January 24th 2008 by Andrew Banks in E-Commerce, Websites1 Comment »

Surely one of the most fundamental tasks a customer undertakes when trying to purchase, be it online or offline, is finding the product in the first place. In an online purchasing experience this boils down to one of two things - simple navigation, or more often than not, the search box.
Whilst looking online for a new XBOX game today I landed upon GameStation where I conducted a quick search for Assasin’s Creed (one of the best selling XBOX 360 games at the moment). Suprisingly, GameStation didn’t even sell the game (or so the search results told me). Having been into one of there many retail outlets I know they stock the game - so why wasn’t it on the website?

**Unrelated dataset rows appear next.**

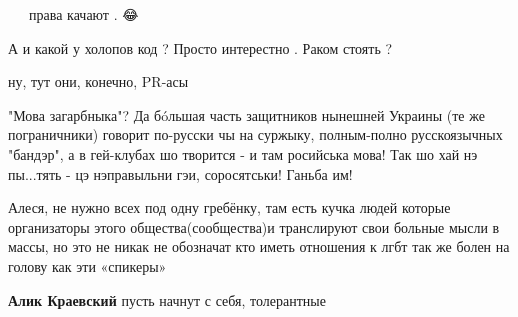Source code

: \begin{itemize}
🐓 🐓🐓 права качают . 😂

 
А и какой у холопов код ? Просто интерестно . Раком стоять ?

 
ну, тут они, конечно, PR-асы

 

"Мова загарбныка"? Да бóльшая часть защитников нынешней Украины (те же
пограничники) говорит по-русски чы на суржыку, полным-полно русскоязычных
"бандэр", а в гей-клубах шо творится - и там росийська мова! Так шо хай нэ
пы...тять - цэ нэправыльни гэи, соросятськи! Ганьба им!


 

Алеся, не нужно всех под одну гребёнку, там есть кучка людей которые
организаторы этого общества(сообщества)и транслируют свои больные мысли в
массы, но это не никак не обозначат кто иметь отношения к лгбт так же болен на
голову как эти «спикеры»

\begin{itemize}
 
\textbf{Алик Краевский} пусть начнут с себя, толерантные

 

\end{itemize}
\end{itemize}
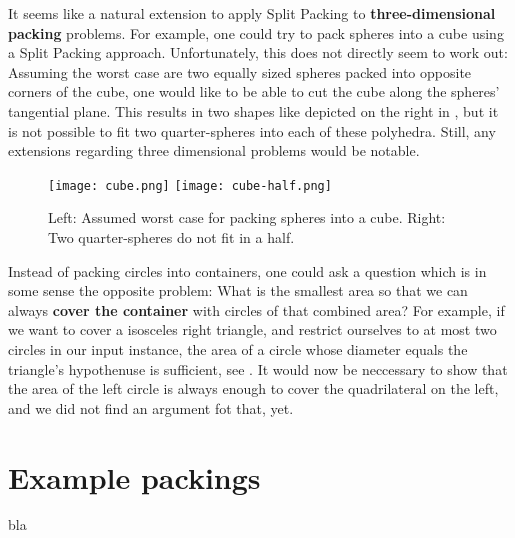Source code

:\documentclass[a4paper,style=print,bibliography=totoc,nexus,lnum,extramargin]{tubsbook}
\begin{document}
It seems like a natural extension to apply Split Packing to \textbf{three-dimensional packing} problems. For example, one could try to pack spheres into a cube using a Split Packing approach. Unfortunately, this does not directly seem to work out: Assuming the worst case are two equally sized spheres packed into opposite corners of the cube, one would like to be able to cut the cube along the spheres' tangential plane. This results in two shapes like depicted on the right in , but it is not possible to fit two quarter-spheres into each of these polyhedra. Still, any extensions regarding three dimensional problems would be notable.

\begin{figure}
    \texttt{[image: cube.png]}
    \texttt{[image: cube-half.png]}
    \caption{Left: Assumed worst case for packing spheres into a cube. Right: Two quarter-spheres do not fit in a half.}\label{fig:cube-half}
\end{figure}

Instead of packing circles into containers, one could ask a question which is in some sense the opposite problem: What is the smallest area so that we can always \textbf{cover the container} with circles of that combined area? For example, if we want to cover a isosceles right triangle, and restrict ourselves to at most two circles in our input instance, the area of a circle whose diameter equals the triangle's hypothenuse is sufficient, see . It would now be neccessary to show that the area of the left circle is always enough to cover the quadrilateral on the left, and we did not find an argument fot that, yet.


\appendix

\chapter{Example packings}

bla

\printbibliography
\end{document}
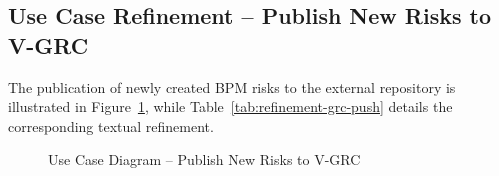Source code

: \subsection{Use Case Refinement -- Publish New Risks to V-GRC}

The publication of newly created BPM risks to the external repository is illustrated in Figure~\ref{fig:usecase-grc-push}, while Table~\ref{tab:refinement-grc-push} details the corresponding textual refinement.

\begin{figure}[H]
\centering
{}
\caption{Use Case Diagram -- Publish New Risks to V-GRC}
\label{fig:usecase-grc-push}
\end{figure}

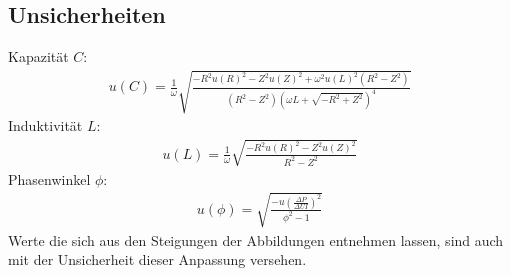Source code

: \subsection{Unsicherheiten}\label{kap:Unsich}
Kapazität $C$:
\begin{align*}
	u(C)=\frac{1}{\omega} \sqrt{\frac{- R^{2} u(R)^{2} - Z^{2} u(Z)^{2} + \omega^2 u(L)^{2} \left(R^{2} - Z^{2}\right)}{\left(R^{2} - Z^{2}\right) \left(\omega L + \sqrt{- R^{2} + Z^{2}}\right)^{4}}}	
\end{align*}
Induktivität $L$:
\begin{align*}
	u(L)=\frac{1}{\omega} \sqrt{\frac{- R^{2} u(R)^{2} - Z^{2} u(Z)^{2}}{R^{2} - Z^{2}}}
\end{align*}
Phasenwinkel $\phi$: 
\begin{align*}
	u(\phi)=\sqrt{\frac{-u\left(\frac{\Delta P}{\Delta UI}\right)^2}{\phi^2-1}}
\end{align*}
Werte die sich aus  den Steigungen der Abbildungen entnehmen lassen, sind auch mit der Unsicherheit dieser Anpassung versehen.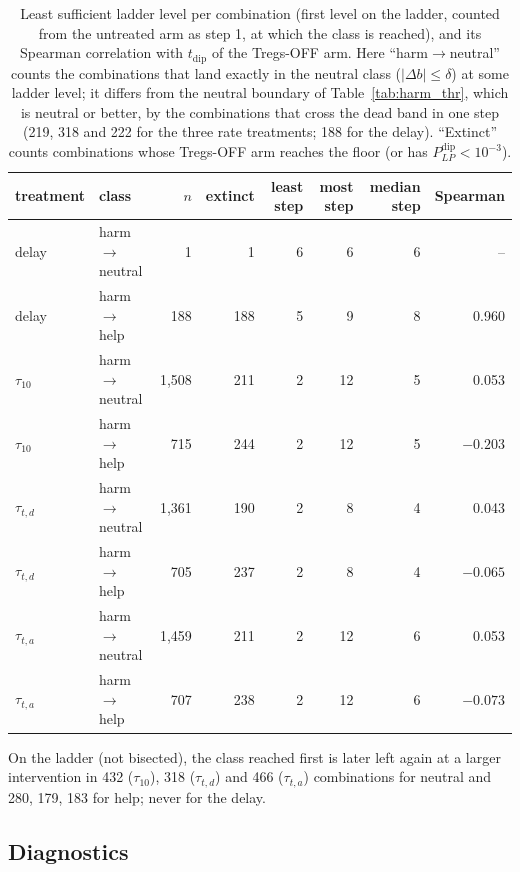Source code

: \documentclass[11pt]{article}
\begin{document}
\begin{table}[H]
\centering
\caption{Least sufficient ladder level per combination (first level on the
ladder, counted from the untreated arm as step 1, at which the class is
reached), and its Spearman correlation with $t_{\mathrm{dip}}$ of the Tregs-OFF
arm. Here ``harm$\to$neutral'' counts the combinations that land exactly in the
neutral class ($|\Delta b| \le \delta$) at some ladder level; it differs from the
neutral boundary of Table~\ref{tab:harm_thr}, which is neutral or better, by the
combinations that cross the dead band in one step (219, 318 and 222 for the three
rate treatments; 188 for the delay). ``Extinct'' counts combinations whose Tregs-OFF arm
reaches the floor (or has $P_{LP}^{\mathrm{dip}}<10^{-3}$).}
\label{tab:harm_dose}
\begin{tabular}{llrrrrrr}
\toprule
treatment & class & $n$ & extinct & least step & most step & median step & Spearman \\
\midrule
delay & harm$\to$neutral & 1 & 1 & 6 & 6 & 6 & -- \\
delay & harm$\to$help & 188 & 188 & 5 & 9 & 8 & 0.960 \\
$\tau_{10}$ & harm$\to$neutral & 1{,}508 & 211 & 2 & 12 & 5 & 0.053 \\
$\tau_{10}$ & harm$\to$help & 715 & 244 & 2 & 12 & 5 & $-0.203$ \\
$\tau_{t,d}$ & harm$\to$neutral & 1{,}361 & 190 & 2 & 8 & 4 & 0.043 \\
$\tau_{t,d}$ & harm$\to$help & 705 & 237 & 2 & 8 & 4 & $-0.065$ \\
$\tau_{t,a}$ & harm$\to$neutral & 1{,}459 & 211 & 2 & 12 & 6 & 0.053 \\
$\tau_{t,a}$ & harm$\to$help & 707 & 238 & 2 & 12 & 6 & $-0.073$ \\
\bottomrule
\end{tabular}
\end{table}
On the ladder (not bisected), the class reached first is later left again at a
larger intervention in 432 ($\tau_{10}$), 318 ($\tau_{t,d}$) and 466
($\tau_{t,a}$) combinations for neutral and 280, 179, 183 for help; never for the
delay.

\subsection{Diagnostics}
\end{document}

The problem is with GameStation’s broken search feature not accepting the ‘ character. I’m guessing for security reasons (SQL Injection) they’re stripping certain characters before sending the search into the database. There’s much better ways of protecting from SQL Injection that don’t impact on a customer purchasing experience as much as this approach does, if at all. To see this for yourself simply go to www.gamestation.co.uk and search for “assassin’s creed”. You’ll notice that no search results are returned and your search phrase has been cut down to “assassin” in the search box.
Regardless of the cause of this, the crux is that this will have lost GameStation a certain number of sale, especially over the Christmas period. The search works on Play, Amazon and Game - three of GameStation’s biggest competitors.
I’d be interested to know if the guys at GameStation actually know about this. My suspicion is that they don’t, but they will be wondering why Amazon, Play and Game outsold them at Christmas.